BEGIN Dataset content

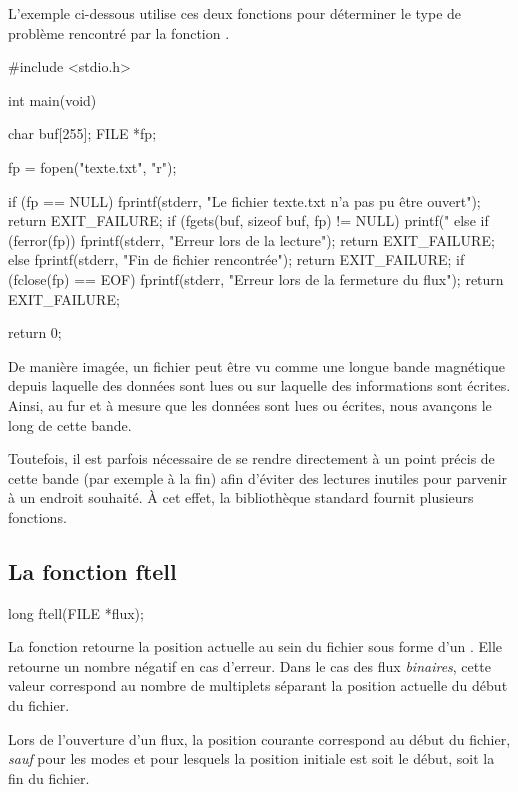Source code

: L'exemple ci-dessous utilise ces deux fonctions pour déterminer le type
de problème rencontré par la fonction .

\begin{C}
#include <stdio.h>

int main(void)
{
    char buf[255];
    FILE *fp;

    fp = fopen("texte.txt", "r");

    if (fp == NULL)
    {
        fprintf(stderr, "Le fichier texte.txt n'a pas pu être ouvert\n");
        return EXIT_FAILURE;
    }
    if (fgets(buf, sizeof buf, fp) != NULL)
        printf("%
    else if (ferror(fp))
    {
        fprintf(stderr, "Erreur lors de la lecture\n");
        return EXIT_FAILURE;
    }
    else
    {
        fprintf(stderr, "Fin de fichier rencontrée\n");
        return EXIT_FAILURE;
    }
    if (fclose(fp) == EOF)
    {
        fprintf(stderr, "Erreur lors de la fermeture du flux\n");
        return EXIT_FAILURE;        
    }

    return 0;
}
\end{C}

De manière imagée, un fichier peut être vu comme une longue bande
magnétique depuis laquelle des données sont lues ou sur laquelle des
informations sont écrites. Ainsi, au fur et à mesure que les données
sont lues ou écrites, nous avançons le long de cette bande.

Toutefois, il est parfois nécessaire de se rendre directement à un point
précis de cette bande (par exemple à la fin) afin d'éviter des lectures
inutiles pour parvenir à un endroit souhaité. À cet effet, la
bibliothèque standard fournit plusieurs fonctions.

\subsection{La fonction ftell}
\label{la-fonction-ftell}

\begin{C}
long ftell(FILE *flux);
\end{C}

La fonction  retourne la position actuelle au sein du
fichier sous forme d'un . Elle retourne un nombre négatif
en cas d'erreur. Dans le cas des flux \emph{binaires}, cette valeur
correspond au nombre de multiplets séparant la position actuelle du
début du fichier.

\begin{attentionbox}
  Lors de l'ouverture d'un flux, la
position courante correspond au début du fichier, \emph{sauf} pour les
modes  et  pour lesquels la position initiale est
soit le début, soit la fin du fichier.
\end{attentionbox}


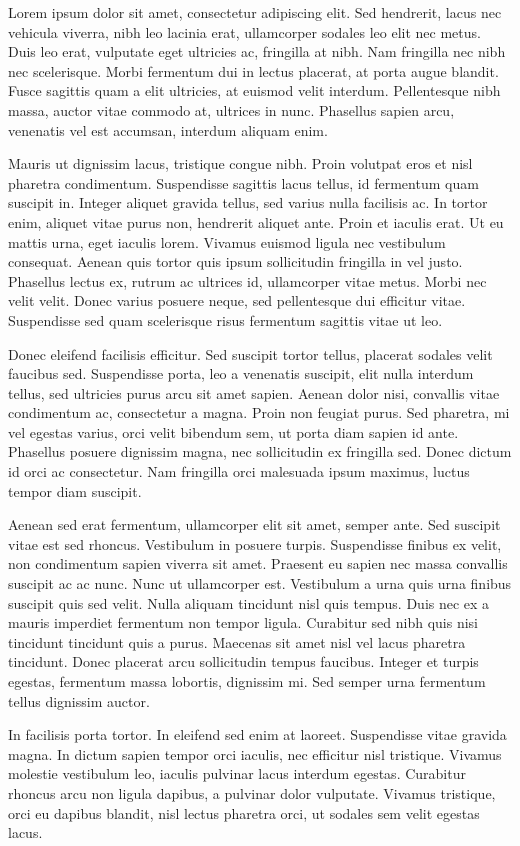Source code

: Lorem ipsum dolor sit amet, consectetur adipiscing elit. Sed hendrerit, lacus nec vehicula viverra, nibh leo lacinia erat, ullamcorper sodales leo elit nec metus. Duis leo erat, vulputate eget ultricies ac, fringilla at nibh. Nam fringilla nec nibh nec scelerisque. Morbi fermentum dui in lectus placerat, at porta augue blandit. Fusce sagittis quam a elit ultricies, at euismod velit interdum. Pellentesque nibh massa, auctor vitae commodo at, ultrices in nunc. Phasellus sapien arcu, venenatis vel est accumsan, interdum aliquam enim.

Mauris ut dignissim lacus, tristique congue nibh. Proin volutpat eros et nisl pharetra condimentum. Suspendisse sagittis lacus tellus, id fermentum quam suscipit in. Integer aliquet gravida tellus, sed varius nulla facilisis ac. In tortor enim, aliquet vitae purus non, hendrerit aliquet ante. Proin et iaculis erat. Ut eu mattis urna, eget iaculis lorem. Vivamus euismod ligula nec vestibulum consequat. Aenean quis tortor quis ipsum sollicitudin fringilla in vel justo. Phasellus lectus ex, rutrum ac ultrices id, ullamcorper vitae metus. Morbi nec velit velit. Donec varius posuere neque, sed pellentesque dui efficitur vitae. Suspendisse sed quam scelerisque risus fermentum sagittis vitae ut leo.

Donec eleifend facilisis efficitur. Sed suscipit tortor tellus, placerat sodales velit faucibus sed. Suspendisse porta, leo a venenatis suscipit, elit nulla interdum tellus, sed ultricies purus arcu sit amet sapien. Aenean dolor nisi, convallis vitae condimentum ac, consectetur a magna. Proin non feugiat purus. Sed pharetra, mi vel egestas varius, orci velit bibendum sem, ut porta diam sapien id ante. Phasellus posuere dignissim magna, nec sollicitudin ex fringilla sed. Donec dictum id orci ac consectetur. Nam fringilla orci malesuada ipsum maximus, luctus tempor diam suscipit.

Aenean sed erat fermentum, ullamcorper elit sit amet, semper ante. Sed suscipit vitae est sed rhoncus. Vestibulum in posuere turpis. Suspendisse finibus ex velit, non condimentum sapien viverra sit amet. Praesent eu sapien nec massa convallis suscipit ac ac nunc. Nunc ut ullamcorper est. Vestibulum a urna quis urna finibus suscipit quis sed velit. Nulla aliquam tincidunt nisl quis tempus. Duis nec ex a mauris imperdiet fermentum non tempor ligula. Curabitur sed nibh quis nisi tincidunt tincidunt quis a purus. Maecenas sit amet nisl vel lacus pharetra tincidunt. Donec placerat arcu sollicitudin tempus faucibus. Integer et turpis egestas, fermentum massa lobortis, dignissim mi. Sed semper urna fermentum tellus dignissim auctor.

In facilisis porta tortor. In eleifend sed enim at laoreet. Suspendisse vitae gravida magna. In dictum sapien tempor orci iaculis, nec efficitur nisl tristique. Vivamus molestie vestibulum leo, iaculis pulvinar lacus interdum egestas. Curabitur rhoncus arcu non ligula dapibus, a pulvinar dolor vulputate. Vivamus tristique, orci eu dapibus blandit, nisl lectus pharetra orci, ut sodales sem velit egestas lacus. 

\citep{SAMSO2020100582}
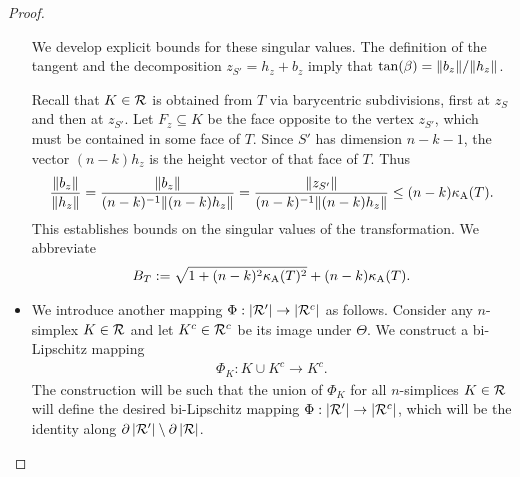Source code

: \documentclass[10pt,a4paper]{article}
\begin{document}
\begin{proof}
\begin{itemize}
        We develop explicit bounds for these singular values. 
        The definition of the tangent and the decomposition $z_{S'} = h_{z} + b_{z}$ 
        imply that $\tan(\beta) = \|  b_{z}  \| / \|  h_{z}  \|$.
        
        Recall that $K \in {\mathcal R}$ is obtained from $T$ via barycentric subdivisions, first at $z_{S}$ and then at $z_{S'}$. 
        Let $F_{z} \subseteq K$ be the face opposite to the vertex $z_{S'}$,
        which must be contained in some face of $T$. 
        Since $S'$ has dimension $n-k-1$, the vector $(n-k) h_{z}$ is the height vector of that face of $T$. 
        Thus 
        \begin{align*}
            \frac{ \|  b_{z}  \| }{ \|  h_{z}  \| }
            = 
            \frac{ \|  b_{z}  \| }{ (n-k)^{-1} \| (n-k) h_{z} \| }
            = 
            \frac{ \|  z_{S'}  \| }{ (n-k)^{-1} \| (n-k) h_{z} \| }
            \leq 
            (n-k) \kappa_{\rm A}(T)
            .
        \end{align*}
        This establishes bounds on the singular values of the transformation. 
        We abbreviate 
        \begin{align*}
            B_{T} 
            := 
            \sqrt{ 
                1 + (n-k)^{2} \aspectratio(T)^{2} %
            } 
            + 
            (n-k) \aspectratio(T) %
            .
        \end{align*}
        
        
        \item 
        We introduce another mapping $\Phi : \left| {\mathcal R}' \right| \rightarrow \left| {\mathcal R}^{c} \right|$ as follows. 
        Consider any $n$-simplex $K \in {\mathcal R}$ and let $K^c \in {\mathcal R}^{c}$ be its image under $\Theta$.
        We construct a bi-Lipschitz mapping 
        \begin{align*}
            \Phi_{K} : K \cup K^{c} \rightarrow K^{c}.
        \end{align*}
        The construction will be such that the union of $\Phi_{K}$ for all $n$-simplices $K \in {\mathcal R}$
        will define the desired bi-Lipschitz mapping $\Phi : \left| {\mathcal R}' \right| \rightarrow \left| {\mathcal R}^{c} \right|$,
        which will be the identity along $\partial\left| {\mathcal R}' \right| \setminus \partial\left| {\mathcal R} \right|$.
        

\end{itemize}
\end{proof}
\end{document}
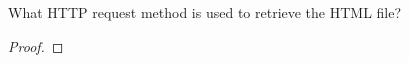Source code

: \documentclass[../../main.tex]{subfiles}
\begin{document}
\begin{wts}
What HTTP request method is used to retrieve the HTML file? 
\end{wts}
\begin{proof}

\end{proof}
\end{document}
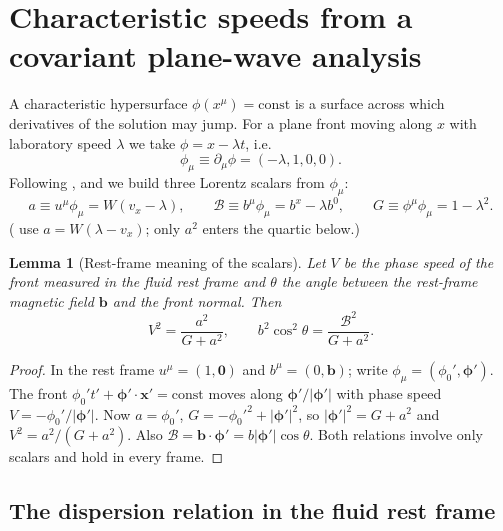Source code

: \documentclass[11pt,a4paper,oneside,openany]{book}
\newcommand{\textcite}{\citet}
\theoremstyle{definition}
\theoremstyle{plain}
\newtheorem{lemma}{Lemma}[chapter]
\theoremstyle{remark}
\newcommand{\calB}{\mathcal{B}}
\begin{document}
\section{Characteristic speeds from a covariant plane-wave analysis}\label{sec:covariant}

A characteristic hypersurface $\phi(x^\mu)=\text{const}$ is a surface across which
derivatives of the solution may jump. For a plane front moving along $x$ with
laboratory speed $\lambda$ we take $\phi=x-\lambda t$, i.e.
\begin{equation}
\phi_\mu\equiv\partial_\mu\phi=(-\lambda,1,0,0).
\end{equation}
Following \textcite{Anile1989}, \textcite{Komissarov1999} and \textcite{Anton2010} we
build three Lorentz scalars from $\phi_\mu$:
\begin{equation}\label{eq:aBG}
a\equiv u^\mu\phi_\mu=W(v_x-\lambda),\qquad
\calB\equiv b^\mu\phi_\mu=b^x-\lambda b^0,\qquad
G\equiv\phi^\mu\phi_\mu=1-\lambda^2 .
\end{equation}
(\textcite{MignoneBodo2006} use $a=W(\lambda-v_x)$; only $a^2$ enters the quartic below.)

\begin{lemma}[Rest-frame meaning of the scalars]\label{lem:restframe}
Let $V$ be the phase speed of the front measured in the fluid rest frame and $\theta$ the
angle between the rest-frame magnetic field $\bm b$ and the front normal. Then
\begin{equation}\label{eq:Vrest}
V^2=\frac{a^2}{G+a^2},\qquad b^2\cos^2\theta=\frac{\calB^2}{G+a^2}.
\end{equation}
\end{lemma}

\begin{proof}
In the rest frame $u^\mu=(1,\bm 0)$ and $b^\mu=(0,\bm b)$; write $\phi_\mu=(\phi_0',\bm\phi')$.
The front $\phi_0't'+\bm\phi'\cdot\bm x'=\text{const}$ moves along $\bm\phi'/|\bm\phi'|$
with phase speed $V=-\phi_0'/|\bm\phi'|$. Now $a=\phi_0'$, $G=-\phi_0'^2+|\bm\phi'|^2$, so
$|\bm\phi'|^2=G+a^2$ and $V^2=a^2/(G+a^2)$. Also $\calB=\bm b\cdot\bm\phi'
=b|\bm\phi'|\cos\theta$. Both relations involve only scalars and hold in every frame.
\end{proof}

\subsection{The dispersion relation in the fluid rest frame}
\end{document}
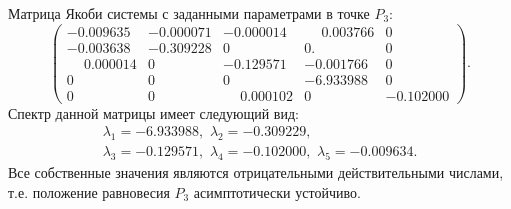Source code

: \documentclass[14pt,a4paper]{extarticle}
\begin{document}
\begin{example}
		Матрица Якоби системы с заданными параметрами в точке $P_3$: 
		\[\begin{pmatrix}
			-0.009635&-0.000071&-0.000014& \phantom{-}0.003766&0\\
			-0.003638&-0.309228& 0       & 0.      & 0\\
  \phantom{-}0.000014& 0   &    -0.129571&-0.001766& 0\\
			 0       & 0     &   0     &  -6.933988& 0\\
			 0       & 0&\phantom{-}0.000102& 0   &   -0.102000 
		\end{pmatrix}.\]
		Спектр данной матрицы имеет следующий вид:
		\begin{multline*}
		\lambda_1=-6.933988,\,\, \lambda_2=-0.309229,\\
		 \lambda_3=-0.129571,\,\, \lambda_4=-0.102000,\,\, \lambda_5=-0.009634.
		\end{multline*}
		Все собственные значения являются отрицательными действительными числами, т.е. положение равновесия $P_3$ асимптотически устойчиво.
		

\end{example}
\end{document}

END Dataset content

■ Task item
Give the lines above again exactly, from the one containing "soit le début, soit la fin du fichier." to the one containing "Mauris ut dignissim", both included, but leave out the pictures.

■ Solution for this problem
soit le début, soit la fin du fichier.
\end{attentionbox}


Source code

: Lorem ipsum dolor sit amet, consectetur adipiscing elit. Sed hendrerit, lacus nec vehicula viverra, nibh leo lacinia erat, ullamcorper sodales leo elit nec metus. Duis leo erat, vulputate eget ultricies ac, fringilla at nibh. Nam fringilla nec nibh nec scelerisque. Morbi fermentum dui in lectus placerat, at porta augue blandit. Fusce sagittis quam a elit ultricies, at euismod velit interdum. Pellentesque nibh massa, auctor vitae commodo at, ultrices in nunc. Phasellus sapien arcu, venenatis vel est accumsan, interdum aliquam enim.

Mauris ut dignissim lacus, tristique congue nibh. Proin volutpat eros et nisl pharetra condimentum. Suspendisse sagittis lacus tellus, id fermentum quam suscipit in. Integer aliquet gravida tellus, sed varius nulla facilisis ac. In tortor enim, aliquet vitae purus non, hendrerit aliquet ante. Proin et iaculis erat. Ut eu mattis urna, eget iaculis lorem. Vivamus euismod ligula nec vestibulum consequat. Aenean quis tortor quis ipsum sollicitudin fringilla in vel justo. Phasellus lectus ex, rutrum ac ultrices id, ullamcorper vitae metus. Morbi nec velit velit. Donec varius posuere neque, sed pellentesque dui efficitur vitae. Suspendisse sed quam scelerisque risus fermentum sagittis vitae ut leo.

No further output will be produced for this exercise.